Decision Tree (Machine Learning)

In this section, I am trying to use decision tree method to predict the taxi trip (low speed time, trip duration). I wrote a python class (Decision Tree), including extracting predictor and response variable from dataframe, and training the model with cross validation.

Predictor and Response Variables

In this the example, the predictor variable including hour of the day,day of the week, pickup lat, pickup lng, dropoff lat, dropoff lng, trip distance. The response variable is low speed time and trip duration.

The following code snippet is for create the predictor and response variables:

    def get_x_and_y_predict_timecost(self,df):
        trip_distance = df.trip_distance
        picklat = df.pickup_latitude
        picklng = df.pickup_longitude
        droplat = df.dropoff_latitude
        droplng = df.dropoff_longitude
        hourofday = df.hourofday
        x = map(lambda x1,x2,x3,x4,x5,x6: [x1,x2,x3,x4,x5,x6],picklat,picklng,droplat,droplng,hourofday,trip_distance)
        y = df.timecost
        return x,y
    def get_x_and_y_predict_tripduration(self,df):
        trip_distance = df.trip_distance
        trip_duration = df.triplength
        picklat = df.pickup_latitude
        picklng = df.pickup_longitude
        droplat = df.dropoff_latitude
        droplng = df.dropoff_longitude
        hourofday = df.hourofday
        x = map(lambda x1,x2,x3,x4,x5,x6: [x1,x2,x3,x4,x5,x6],picklat,picklng,droplat,droplng,hourofday,trip_distance)
        y = trip_duration
        return x,y

Training model

Decision Tree model is trained with x and y, max_depth of the tree is used to prevent over fitting We also calculate the residual of the prediction.

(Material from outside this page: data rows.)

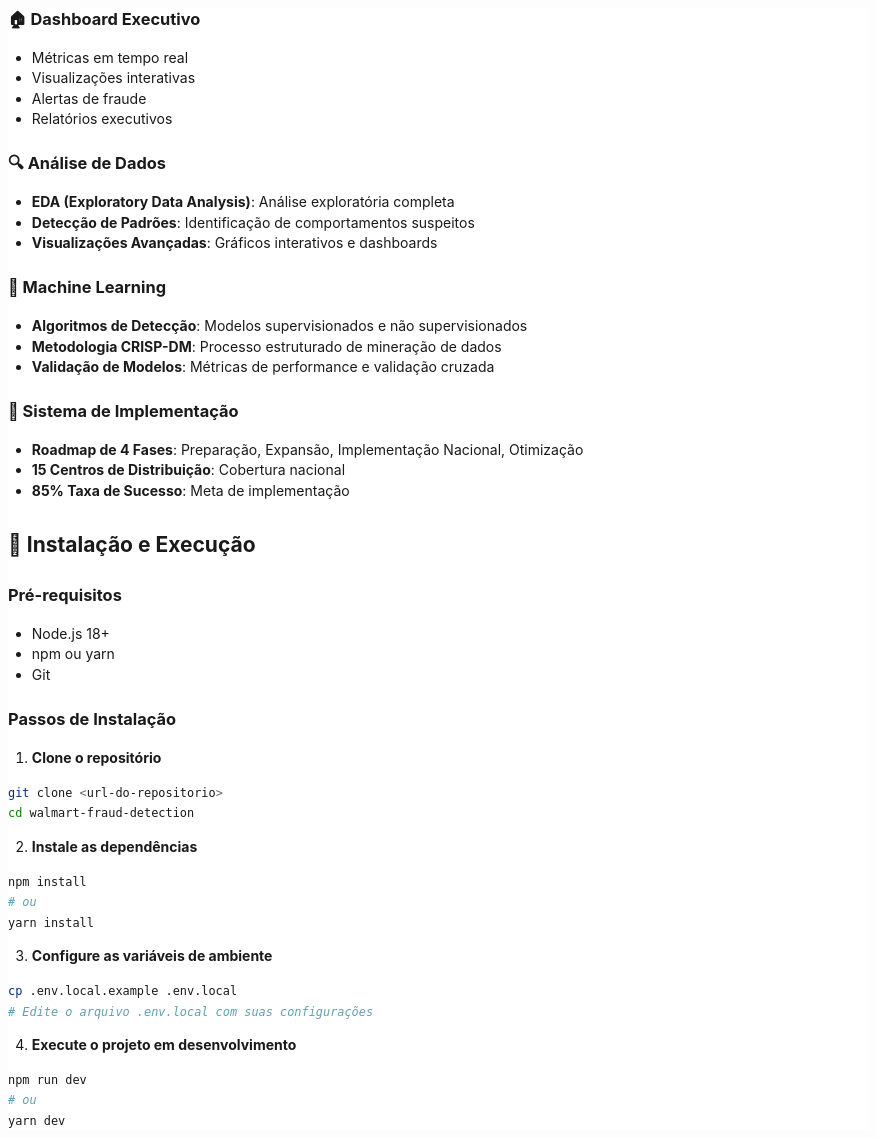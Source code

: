 ### 🏠 Dashboard Executivo
- Métricas em tempo real
- Visualizações interativas
- Alertas de fraude
- Relatórios executivos

### 🔍 Análise de Dados
- **EDA (Exploratory Data Analysis)**: Análise exploratória completa
- **Detecção de Padrões**: Identificação de comportamentos suspeitos
- **Visualizações Avançadas**: Gráficos interativos e dashboards

### 🤖 Machine Learning
- **Algoritmos de Detecção**: Modelos supervisionados e não supervisionados
- **Metodologia CRISP-DM**: Processo estruturado de mineração de dados
- **Validação de Modelos**: Métricas de performance e validação cruzada

### 🚀 Sistema de Implementação
- **Roadmap de 4 Fases**: Preparação, Expansão, Implementação Nacional, Otimização
- **15 Centros de Distribuição**: Cobertura nacional
- **85% Taxa de Sucesso**: Meta de implementação

## 🔧 Instalação e Execução

### Pré-requisitos
- Node.js 18+ 
- npm ou yarn
- Git

### Passos de Instalação

1. **Clone o repositório**
```bash
git clone <url-do-repositorio>
cd walmart-fraud-detection
```

2. **Instale as dependências**
```bash
npm install
# ou
yarn install
```

3. **Configure as variáveis de ambiente**
```bash
cp .env.local.example .env.local
# Edite o arquivo .env.local com suas configurações
```

4. **Execute o projeto em desenvolvimento**
```bash
npm run dev
# ou
yarn dev
```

    def train_model_predict_timecost(self,x,y):
        from sklearn import tree
        import numpy as np
        clf = tree.DecisionTreeRegressor(max_depth=15)
        clf = clf.fit(x, y)
        from sklearn import cross_validation
        scores = cross_validation.cross_val_score(clf, x, y, cv=5)
        residule = np.mean((clf.predict(x) - y) ** 2)
        return clf, scores.mean(), residule

Cross Validation

Cross Validation is used to choose the regularization parameter (max_depth of the tree).

Cross Validation splitting strategy

In this work, I use K-fold method to calculate the Cross Validation Score. KFold divides all the samples in k groups of samples, called folds, of equal sizes (if possible). The model is tranined using k-1 folds, and the fold left out is used for test.

Cross Validation Score

In this work, we use coefficient of determination (\({R^2}\) of the prediction) as the cross validation score (cv score).

A data set has n values marked \({y_1} \ldots {y_n}\), each associated with a predicted value \({f_1} \ldots {f_n}\). \(\bar y = \frac{1}{n}\sum\limits_{i = 1}^n {{y_i}}\) is the mean of the observed data.

The definition of the Cross Validation Score (coefficient of determination) is:

\({R^2} = 1 - S{S_{res}}/S{S_{tot}}\)

where \(SS_{tot}\) is the total sum of square:

\(S{S_{tot}} = \sum\limits_i {{{({y_i} - \bar y)}^2}}\)

\(SS_{res}\) is the residual sum of squares(RSS)

\(S{S_{res}} = \sum\limits_i {{{({y_i} - {f_i})}^2}}\)